"preserve_rng_state" in gradient checkpoint

I am trying to use gradient checkpoint so that I can fine-tune a huge transformer model in 12 GB GPU.
I am confused about the argument preserve_rng_state.
Basically I don’t understand the following section from that official documentation.

Checkpointing is implemented by rerunning a forward-pass segment for each checkpointed segment during backward. This can cause persistent states like the RNG state to be advanced than they would without checkpointing. By default, checkpointing includes logic to juggle the RNG state such that checkpointed passes making use of RNG (through dropout for example) have deterministic output as compared to non-checkpointed passes. The logic to stash and restore RNG states can incur a moderate performance hit depending on the runtime of checkpointed operations. If deterministic output compared to non-checkpointed passes is not required, supply preserve_rng_state=False to checkpoint or checkpoint_sequential to omit stashing and restoring the RNG state during each checkpoint.

The stashing logic saves and restores the RNG state for the current device and the device of all cuda Tensor arguments to the run_fn . However, the logic has no way to anticipate if the user will move Tensors to a new device within the run_fn itself. Therefore, if you move Tensors to a new device (“new” meaning not belonging to the set of [current device + devices of Tensor arguments]) within run_fn , deterministic output compared to non-checkpointed passes is never guaranteed.

I have a basic question:

  • What is the meaning of this sentence:

This can cause persistent states like the RNG state to be advanced than they would without checkpointing.
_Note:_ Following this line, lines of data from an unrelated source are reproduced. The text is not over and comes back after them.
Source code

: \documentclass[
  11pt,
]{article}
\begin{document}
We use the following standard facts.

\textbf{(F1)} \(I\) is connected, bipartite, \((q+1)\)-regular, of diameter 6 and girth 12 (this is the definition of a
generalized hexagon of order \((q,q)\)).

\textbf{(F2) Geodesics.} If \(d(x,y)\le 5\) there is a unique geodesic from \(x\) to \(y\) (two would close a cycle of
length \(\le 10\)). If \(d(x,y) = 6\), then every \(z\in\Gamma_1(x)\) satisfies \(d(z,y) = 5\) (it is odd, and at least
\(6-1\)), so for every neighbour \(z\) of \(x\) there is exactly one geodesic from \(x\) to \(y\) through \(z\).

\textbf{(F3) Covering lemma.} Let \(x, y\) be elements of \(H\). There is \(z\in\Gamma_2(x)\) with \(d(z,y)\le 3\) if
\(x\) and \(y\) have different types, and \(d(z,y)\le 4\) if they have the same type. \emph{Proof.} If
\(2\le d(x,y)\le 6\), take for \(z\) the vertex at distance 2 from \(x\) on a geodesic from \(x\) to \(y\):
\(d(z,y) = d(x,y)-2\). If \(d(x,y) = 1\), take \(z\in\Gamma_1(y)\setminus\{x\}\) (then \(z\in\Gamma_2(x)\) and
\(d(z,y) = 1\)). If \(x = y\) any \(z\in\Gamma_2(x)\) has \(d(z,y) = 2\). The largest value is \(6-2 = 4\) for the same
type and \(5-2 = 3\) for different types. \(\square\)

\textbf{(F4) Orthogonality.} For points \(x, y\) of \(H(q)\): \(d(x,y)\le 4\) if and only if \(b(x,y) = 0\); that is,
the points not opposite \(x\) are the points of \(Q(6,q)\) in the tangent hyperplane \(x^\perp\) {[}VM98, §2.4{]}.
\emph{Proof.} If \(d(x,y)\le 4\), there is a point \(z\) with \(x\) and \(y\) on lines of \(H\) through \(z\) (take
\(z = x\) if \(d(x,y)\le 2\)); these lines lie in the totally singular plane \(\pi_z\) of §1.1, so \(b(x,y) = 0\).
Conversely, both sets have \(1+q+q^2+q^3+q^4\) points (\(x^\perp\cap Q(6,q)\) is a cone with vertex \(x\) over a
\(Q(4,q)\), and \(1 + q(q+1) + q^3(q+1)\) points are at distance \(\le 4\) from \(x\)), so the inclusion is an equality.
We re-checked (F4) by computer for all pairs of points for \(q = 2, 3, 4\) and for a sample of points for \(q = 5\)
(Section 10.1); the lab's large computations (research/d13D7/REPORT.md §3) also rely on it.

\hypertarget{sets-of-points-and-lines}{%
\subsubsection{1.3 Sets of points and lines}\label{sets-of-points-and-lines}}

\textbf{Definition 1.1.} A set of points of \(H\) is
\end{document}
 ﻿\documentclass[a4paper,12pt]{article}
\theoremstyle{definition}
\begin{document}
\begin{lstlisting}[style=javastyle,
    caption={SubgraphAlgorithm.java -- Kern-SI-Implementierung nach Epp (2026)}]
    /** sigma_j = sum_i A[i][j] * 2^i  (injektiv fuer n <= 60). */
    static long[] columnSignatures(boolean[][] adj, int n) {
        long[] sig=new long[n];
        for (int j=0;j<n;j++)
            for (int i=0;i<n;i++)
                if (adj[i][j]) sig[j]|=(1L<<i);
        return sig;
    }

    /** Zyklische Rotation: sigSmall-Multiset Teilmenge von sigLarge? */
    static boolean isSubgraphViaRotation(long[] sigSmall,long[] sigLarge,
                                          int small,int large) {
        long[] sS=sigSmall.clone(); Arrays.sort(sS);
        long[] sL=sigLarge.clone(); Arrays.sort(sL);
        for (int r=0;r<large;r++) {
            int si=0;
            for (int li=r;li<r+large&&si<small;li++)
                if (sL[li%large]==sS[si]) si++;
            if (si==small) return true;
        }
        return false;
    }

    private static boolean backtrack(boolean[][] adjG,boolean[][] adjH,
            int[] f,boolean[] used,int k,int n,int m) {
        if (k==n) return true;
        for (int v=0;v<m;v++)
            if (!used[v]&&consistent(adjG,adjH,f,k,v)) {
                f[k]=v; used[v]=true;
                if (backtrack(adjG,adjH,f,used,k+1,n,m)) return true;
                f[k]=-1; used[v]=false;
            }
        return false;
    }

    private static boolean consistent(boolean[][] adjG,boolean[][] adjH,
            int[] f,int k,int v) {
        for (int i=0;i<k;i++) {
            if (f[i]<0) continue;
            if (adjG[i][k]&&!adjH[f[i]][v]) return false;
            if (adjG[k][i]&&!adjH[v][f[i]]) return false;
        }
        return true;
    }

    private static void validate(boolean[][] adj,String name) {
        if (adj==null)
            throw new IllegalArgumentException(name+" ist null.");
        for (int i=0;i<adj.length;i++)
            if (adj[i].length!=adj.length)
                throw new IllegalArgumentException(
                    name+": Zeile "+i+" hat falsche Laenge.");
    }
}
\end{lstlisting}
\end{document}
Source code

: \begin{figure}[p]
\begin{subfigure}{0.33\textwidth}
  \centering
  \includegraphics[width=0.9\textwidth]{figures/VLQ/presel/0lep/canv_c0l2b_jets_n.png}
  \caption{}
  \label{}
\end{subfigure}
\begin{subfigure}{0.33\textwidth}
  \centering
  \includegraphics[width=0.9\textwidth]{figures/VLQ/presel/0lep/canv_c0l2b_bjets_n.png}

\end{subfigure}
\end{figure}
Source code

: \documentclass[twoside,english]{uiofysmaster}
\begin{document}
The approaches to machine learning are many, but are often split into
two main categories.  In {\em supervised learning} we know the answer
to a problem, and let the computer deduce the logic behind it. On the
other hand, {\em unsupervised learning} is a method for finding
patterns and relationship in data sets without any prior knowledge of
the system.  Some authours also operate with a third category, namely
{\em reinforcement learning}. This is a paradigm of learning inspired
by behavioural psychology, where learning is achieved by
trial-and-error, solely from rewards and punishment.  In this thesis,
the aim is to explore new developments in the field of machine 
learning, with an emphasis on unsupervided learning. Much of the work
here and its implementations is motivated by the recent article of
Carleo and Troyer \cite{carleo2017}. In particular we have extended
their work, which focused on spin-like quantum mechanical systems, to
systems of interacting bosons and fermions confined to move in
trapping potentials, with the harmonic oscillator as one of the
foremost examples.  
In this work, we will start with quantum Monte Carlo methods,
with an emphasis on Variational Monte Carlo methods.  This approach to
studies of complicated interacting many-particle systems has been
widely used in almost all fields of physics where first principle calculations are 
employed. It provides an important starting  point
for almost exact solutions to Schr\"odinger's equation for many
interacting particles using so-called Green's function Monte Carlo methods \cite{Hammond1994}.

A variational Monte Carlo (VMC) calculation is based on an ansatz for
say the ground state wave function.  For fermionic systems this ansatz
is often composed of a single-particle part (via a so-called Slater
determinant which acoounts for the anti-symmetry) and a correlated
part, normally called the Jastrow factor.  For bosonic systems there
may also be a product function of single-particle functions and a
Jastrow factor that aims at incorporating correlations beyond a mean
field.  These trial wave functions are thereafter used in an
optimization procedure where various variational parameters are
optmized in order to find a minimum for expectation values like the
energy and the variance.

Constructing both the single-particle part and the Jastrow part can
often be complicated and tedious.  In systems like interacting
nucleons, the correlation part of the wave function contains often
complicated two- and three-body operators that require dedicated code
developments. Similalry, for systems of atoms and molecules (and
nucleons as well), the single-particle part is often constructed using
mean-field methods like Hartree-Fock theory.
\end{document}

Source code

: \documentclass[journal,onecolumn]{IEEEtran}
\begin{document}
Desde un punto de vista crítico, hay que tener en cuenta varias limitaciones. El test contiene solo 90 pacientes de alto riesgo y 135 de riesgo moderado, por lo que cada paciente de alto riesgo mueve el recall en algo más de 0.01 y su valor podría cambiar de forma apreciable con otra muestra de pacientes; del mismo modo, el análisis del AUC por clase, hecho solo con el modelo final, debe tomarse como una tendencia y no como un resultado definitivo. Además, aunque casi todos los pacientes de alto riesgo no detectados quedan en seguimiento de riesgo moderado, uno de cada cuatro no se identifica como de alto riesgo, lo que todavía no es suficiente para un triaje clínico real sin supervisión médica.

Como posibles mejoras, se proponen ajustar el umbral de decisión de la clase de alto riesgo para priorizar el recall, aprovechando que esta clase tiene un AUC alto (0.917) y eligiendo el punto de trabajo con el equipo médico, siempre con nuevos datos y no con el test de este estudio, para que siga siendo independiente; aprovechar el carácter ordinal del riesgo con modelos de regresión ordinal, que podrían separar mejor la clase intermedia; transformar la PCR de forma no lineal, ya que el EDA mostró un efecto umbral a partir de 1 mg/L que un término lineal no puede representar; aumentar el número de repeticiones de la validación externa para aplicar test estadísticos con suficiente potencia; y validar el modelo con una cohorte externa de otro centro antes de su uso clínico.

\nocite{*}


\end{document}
What I understand is, random number generator only needed for weight initialization of the layers which happens in model initialization section not in the forward method of the model. Am I right?
If so, what is RNG state has anything to do with checkpointing?
A simple example would be very helpful.

Random number generator is needed for layers such as Dropout as well. If you checkpoint module which contains Dropout you want you dropout mask to be the same when doing forward pass and when re-computing tensors in backward pass.